If anyone should be aware of the costs of faking history, it is the Serbs. They paid the price of Croatia’s failure to come to terms with the atrocities that Croatia’s Ustashe (pro-Nazi fascists) committed against Serbs, Jews and Bosnian Muslims during World War II.
This history was manipulated by Tito’s postwar communist regime in Yugoslavia and has been misused by Croatian President Franjo Tudjman.
Mr. Tudjman’s use of Ustashe symbols and downplaying of the number of Ustashe killings frightened Croatian Serbs. Such dishonesty about the past helped sow the seeds for new ethnic war.
Similarly, failure to confront the past has aided the rise of xenophobic and racist political movements in neighboring Austria.
Most Austrians eagerly welcomed annexation by Adolf Hitler’s Germany in 1938, and a disproportionate number of Hitler’s top henchmen were Austrian.
Yet Nazism and the Holocaust were taboo subjects in Austria until recently; virtually nothing was taught about Hitler’s regime in the schools until 1988.
Not surprisingly, a recent government study revealed that most students know little about Third Reich atrocities and think Nazism wasn’t that bad. Such ignorance has helped the rise to prominence of neofascist leader Joerg Haider.
Contrast this to West Germany. Allied occupiers made captured German soldiers and civilians view piles of bodies and crematoria, while Allied photographers made photos and films that will forever put the lie to Holocaust deniers. Moreover, West German school-children were thoroughly taught about Nazi crimes.
But in the former East Germany, children were taught that all the former German fascists lived in the capitalist West. East Germans — because they were communists — were guiltless.
This rewrite of history has made young people in eastern Germany easier targets for dangerous far-right political movements.
The evidence of what Serbs did in Bosnia is becoming apparent now that the fighting has stopped.
Intrepid reporters, such as Laura Silber of The Financial Times and Allan Little of the BBC, have interviewed top Serb leaders who, amazingly, admit what they did.
In their book, Yugoslavia: Death of a Nation, ultranationalist Serb politician Vojislav Seselj concedes that a well-planned campaign of ethnic cleansing was carried out at the beginning of the Bosnian genocide (1992).
The authors also relate how the top Bosnian Serb general, Ratko Mladic — who has been indicted for war crimes — showed a Dutch peacekeeping officer what he intended to do to Bosniaks in the “safe haven” of Srebrenica.

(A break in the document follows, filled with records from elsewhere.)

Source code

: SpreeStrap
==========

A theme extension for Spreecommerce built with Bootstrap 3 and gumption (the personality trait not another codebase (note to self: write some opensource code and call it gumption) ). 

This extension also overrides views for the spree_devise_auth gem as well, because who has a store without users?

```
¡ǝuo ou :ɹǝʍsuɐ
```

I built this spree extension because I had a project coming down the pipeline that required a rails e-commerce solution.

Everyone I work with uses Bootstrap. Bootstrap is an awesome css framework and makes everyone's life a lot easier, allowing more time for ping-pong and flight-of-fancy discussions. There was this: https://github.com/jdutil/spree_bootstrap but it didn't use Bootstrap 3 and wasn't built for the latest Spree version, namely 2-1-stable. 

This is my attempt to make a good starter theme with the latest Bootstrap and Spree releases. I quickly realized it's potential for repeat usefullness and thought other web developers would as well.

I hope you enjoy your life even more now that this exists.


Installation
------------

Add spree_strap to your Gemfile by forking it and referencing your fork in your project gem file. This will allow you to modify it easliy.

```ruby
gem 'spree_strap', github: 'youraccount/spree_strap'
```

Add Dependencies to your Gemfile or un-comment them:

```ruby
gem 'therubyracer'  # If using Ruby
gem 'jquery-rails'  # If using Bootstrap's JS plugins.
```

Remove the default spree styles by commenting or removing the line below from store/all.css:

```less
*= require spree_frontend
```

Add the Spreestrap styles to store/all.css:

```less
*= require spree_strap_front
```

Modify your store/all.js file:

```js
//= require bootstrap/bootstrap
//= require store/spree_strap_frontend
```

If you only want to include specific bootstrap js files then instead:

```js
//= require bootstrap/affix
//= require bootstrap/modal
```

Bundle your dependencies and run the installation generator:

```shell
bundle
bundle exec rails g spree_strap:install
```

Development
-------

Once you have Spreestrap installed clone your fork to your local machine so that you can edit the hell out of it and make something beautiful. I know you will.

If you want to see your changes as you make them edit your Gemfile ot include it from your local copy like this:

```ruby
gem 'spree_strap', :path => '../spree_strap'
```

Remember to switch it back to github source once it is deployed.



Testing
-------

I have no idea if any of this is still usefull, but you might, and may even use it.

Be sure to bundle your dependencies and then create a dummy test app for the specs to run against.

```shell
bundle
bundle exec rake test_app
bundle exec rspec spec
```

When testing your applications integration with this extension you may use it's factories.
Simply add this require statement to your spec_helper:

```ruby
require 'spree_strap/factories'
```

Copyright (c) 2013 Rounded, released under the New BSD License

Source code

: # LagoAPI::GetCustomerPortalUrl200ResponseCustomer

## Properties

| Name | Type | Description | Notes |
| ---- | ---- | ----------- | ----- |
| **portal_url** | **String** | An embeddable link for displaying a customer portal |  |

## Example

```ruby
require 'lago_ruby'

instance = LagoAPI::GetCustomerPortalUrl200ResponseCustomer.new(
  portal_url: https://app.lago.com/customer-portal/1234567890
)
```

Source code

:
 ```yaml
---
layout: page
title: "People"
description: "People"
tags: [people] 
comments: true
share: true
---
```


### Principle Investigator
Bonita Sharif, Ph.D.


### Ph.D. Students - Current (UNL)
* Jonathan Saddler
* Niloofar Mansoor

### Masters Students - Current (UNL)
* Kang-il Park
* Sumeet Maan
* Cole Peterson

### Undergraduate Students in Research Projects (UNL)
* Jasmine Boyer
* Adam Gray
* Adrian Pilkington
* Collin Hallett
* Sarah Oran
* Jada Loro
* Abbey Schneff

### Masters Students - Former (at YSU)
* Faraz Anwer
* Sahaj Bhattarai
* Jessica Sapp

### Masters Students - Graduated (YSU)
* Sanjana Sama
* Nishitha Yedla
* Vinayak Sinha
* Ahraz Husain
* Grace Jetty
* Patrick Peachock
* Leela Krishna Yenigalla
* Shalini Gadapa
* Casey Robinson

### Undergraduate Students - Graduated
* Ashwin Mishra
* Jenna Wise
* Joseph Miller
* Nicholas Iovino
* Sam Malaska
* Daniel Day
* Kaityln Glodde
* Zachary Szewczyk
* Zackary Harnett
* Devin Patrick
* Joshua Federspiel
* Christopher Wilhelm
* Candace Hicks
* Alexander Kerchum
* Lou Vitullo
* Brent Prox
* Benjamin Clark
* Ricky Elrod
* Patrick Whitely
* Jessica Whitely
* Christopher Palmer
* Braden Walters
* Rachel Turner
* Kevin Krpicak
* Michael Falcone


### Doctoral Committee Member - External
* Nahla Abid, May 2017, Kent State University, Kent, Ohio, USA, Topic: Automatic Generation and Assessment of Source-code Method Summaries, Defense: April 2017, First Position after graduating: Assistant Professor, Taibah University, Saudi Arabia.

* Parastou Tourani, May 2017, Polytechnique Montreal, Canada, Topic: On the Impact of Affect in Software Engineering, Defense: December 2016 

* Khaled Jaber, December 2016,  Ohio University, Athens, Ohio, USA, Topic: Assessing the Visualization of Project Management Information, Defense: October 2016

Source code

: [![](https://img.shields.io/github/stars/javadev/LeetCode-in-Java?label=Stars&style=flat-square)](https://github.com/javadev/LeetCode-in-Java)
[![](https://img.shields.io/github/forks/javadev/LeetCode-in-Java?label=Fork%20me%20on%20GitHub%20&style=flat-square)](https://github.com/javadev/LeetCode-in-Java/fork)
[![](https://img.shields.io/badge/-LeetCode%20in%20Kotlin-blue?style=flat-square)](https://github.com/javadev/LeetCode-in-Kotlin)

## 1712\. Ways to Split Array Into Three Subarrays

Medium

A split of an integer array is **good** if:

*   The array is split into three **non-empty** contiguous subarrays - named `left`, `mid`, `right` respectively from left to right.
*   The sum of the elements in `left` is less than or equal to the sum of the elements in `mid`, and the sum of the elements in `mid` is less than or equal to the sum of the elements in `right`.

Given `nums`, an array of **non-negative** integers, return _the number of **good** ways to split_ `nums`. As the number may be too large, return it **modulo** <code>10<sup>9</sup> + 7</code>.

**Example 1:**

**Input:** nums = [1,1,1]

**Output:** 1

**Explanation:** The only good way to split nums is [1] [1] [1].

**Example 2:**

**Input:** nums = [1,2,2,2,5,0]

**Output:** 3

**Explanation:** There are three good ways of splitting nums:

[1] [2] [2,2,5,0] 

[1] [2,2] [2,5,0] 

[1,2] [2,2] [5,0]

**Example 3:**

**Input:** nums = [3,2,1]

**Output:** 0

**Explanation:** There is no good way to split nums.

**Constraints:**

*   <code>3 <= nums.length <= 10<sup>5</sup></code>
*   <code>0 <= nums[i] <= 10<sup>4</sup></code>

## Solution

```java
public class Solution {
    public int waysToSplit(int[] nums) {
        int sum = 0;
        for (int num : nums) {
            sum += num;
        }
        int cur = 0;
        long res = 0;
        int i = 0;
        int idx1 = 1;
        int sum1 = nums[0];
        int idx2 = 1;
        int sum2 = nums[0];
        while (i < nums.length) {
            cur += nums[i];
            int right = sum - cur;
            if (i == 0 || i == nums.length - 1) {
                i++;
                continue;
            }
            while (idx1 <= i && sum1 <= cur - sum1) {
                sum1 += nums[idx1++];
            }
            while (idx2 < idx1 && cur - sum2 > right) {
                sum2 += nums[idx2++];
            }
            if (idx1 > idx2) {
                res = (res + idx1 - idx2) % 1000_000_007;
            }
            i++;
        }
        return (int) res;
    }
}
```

Gen. Mladic had a Serb soldier slit the neck of a pig, and as the knife dripped red he said, “That’s how we deal with our enemies.”
The Serbs rounded up all Bosniak men in Srebrenica, and are believed to have executed 8,000 of them.

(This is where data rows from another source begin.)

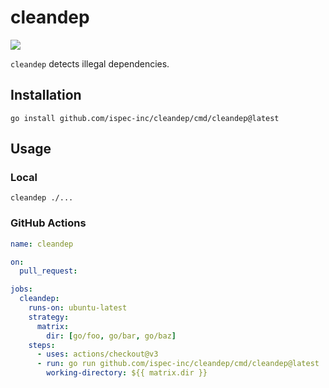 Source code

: # cleandep

[![](https://pkg.go.dev/badge/github.com/ispec-inc/cleandep.svg)](https://pkg.go.dev/github.com/ispec-inc/cleandep/cmd/cleandep)

`cleandep` detects illegal dependencies.


## Installation

```shell
go install github.com/ispec-inc/cleandep/cmd/cleandep@latest
```

## Usage

### Local

```shell
cleandep ./...
```

### GitHub Actions

```yaml
name: cleandep

on:
  pull_request:

jobs:
  cleandep:
    runs-on: ubuntu-latest
    strategy:
      matrix:
        dir: [go/foo, go/bar, go/baz]
    steps:
      - uses: actions/checkout@v3
      - run: go run github.com/ispec-inc/cleandep/cmd/cleandep@latest ./...
        working-directory: ${{ matrix.dir }}
```
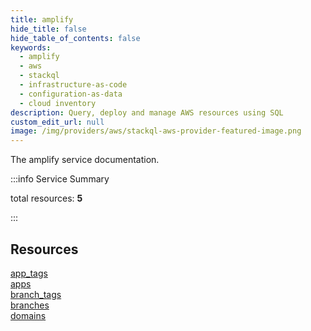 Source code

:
 ```yaml
---
title: amplify
hide_title: false
hide_table_of_contents: false
keywords:
  - amplify
  - aws
  - stackql
  - infrastructure-as-code
  - configuration-as-data
  - cloud inventory
description: Query, deploy and manage AWS resources using SQL
custom_edit_url: null
image: /img/providers/aws/stackql-aws-provider-featured-image.png
---
```


The amplify service documentation.

:::info Service Summary

<div class="row">
<div class="providerDocColumn">
<span>total resources:&nbsp;<b>5</b></span><br />
</div>
</div>

:::

## Resources
<div class="row">
<div class="providerDocColumn">
<a href="/providers/aws/amplify/app_tags/">app_tags</a><br />
<a href="/providers/aws/amplify/apps/">apps</a><br />
<a href="/providers/aws/amplify/branch_tags/">branch_tags</a>
</div>
<div class="providerDocColumn">
<a href="/providers/aws/amplify/branches/">branches</a><br />
<a href="/providers/aws/amplify/domains/">domains</a>
</div>
</div> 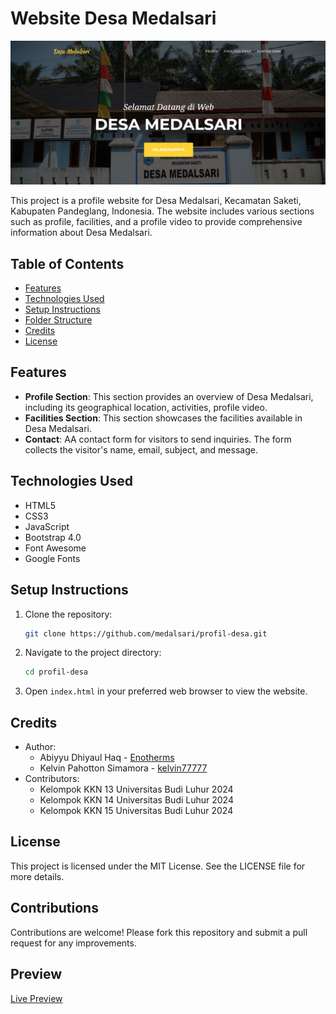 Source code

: # Website Desa Medalsari

![Home](home.png)

This project is a profile website for Desa Medalsari, Kecamatan Saketi, Kabupaten Pandeglang, Indonesia. The website includes various sections such as profile, facilities, and a profile video to provide comprehensive information about Desa Medalsari.

## Table of Contents

- [Features](#features)
- [Technologies Used](#technologies-used)
- [Setup Instructions](#setup-instructions)
- [Folder Structure](#folder-structure)
- [Credits](#credits)
- [License](#license)

## Features

- **Profile Section**: This section provides an overview of Desa Medalsari, including its geographical location, activities, profile video.
- **Facilities Section**: This section showcases the facilities available in Desa Medalsari.
- **Contact**: AA contact form for visitors to send inquiries. The form collects the visitor's name, email, subject, and message.

## Technologies Used

- HTML5
- CSS3
- JavaScript
- Bootstrap 4.0
- Font Awesome
- Google Fonts

## Setup Instructions

1. Clone the repository:
    ```sh
    git clone https://github.com/medalsari/profil-desa.git
    ```
2. Navigate to the project directory:
    ```sh
    cd profil-desa
    ```
3. Open `index.html` in your preferred web browser to view the website.

## Credits

- Author: 
    - Abiyyu Dhiyaul Haq - [Enotherms](https://github.com/Enotherms)
    - Kelvin Pahotton Simamora - [kelvin77777](https://github.com/kelvin77777)
- Contributors:
    - Kelompok KKN 13 Universitas Budi Luhur 2024
    - Kelompok KKN 14 Universitas Budi Luhur 2024
    - Kelompok KKN 15 Universitas Budi Luhur 2024


## License

This project is licensed under the MIT License. See the LICENSE file for more details.

## Contributions

Contributions are welcome! Please fork this repository and submit a pull request for any improvements.

## Preview

[Live Preview](https://medalsari.github.io/profil-desa/)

Serbs have denied reporters access to the killing fields. But Assistant Secretary of State for Human Rights John Shattuck was just permitted to visit the Srebrenica area, including a large warehouse where 2,000 are thought to have been slaughtered. Its walls were still splattered with bullet holes and blood.
U.S. spy agencies say they will provide satellite photo evidence to help pinpoint mass grave sites. Mr. Goldstone says he needs NATO escorts to protect his investigators and nATO guards to prevent sites from being disturbed.
But NATO commanders say they will only “secure” the grave sites, not provide guards.
Whatever the official language, there must be ways to NATO to ensure that Serb war crimes are solidly documented. Without an occupation, no one can force the Serbs to confront the evidence. But concrete proof of Serb war crimes may prevent the kind of denial that fuels future wars.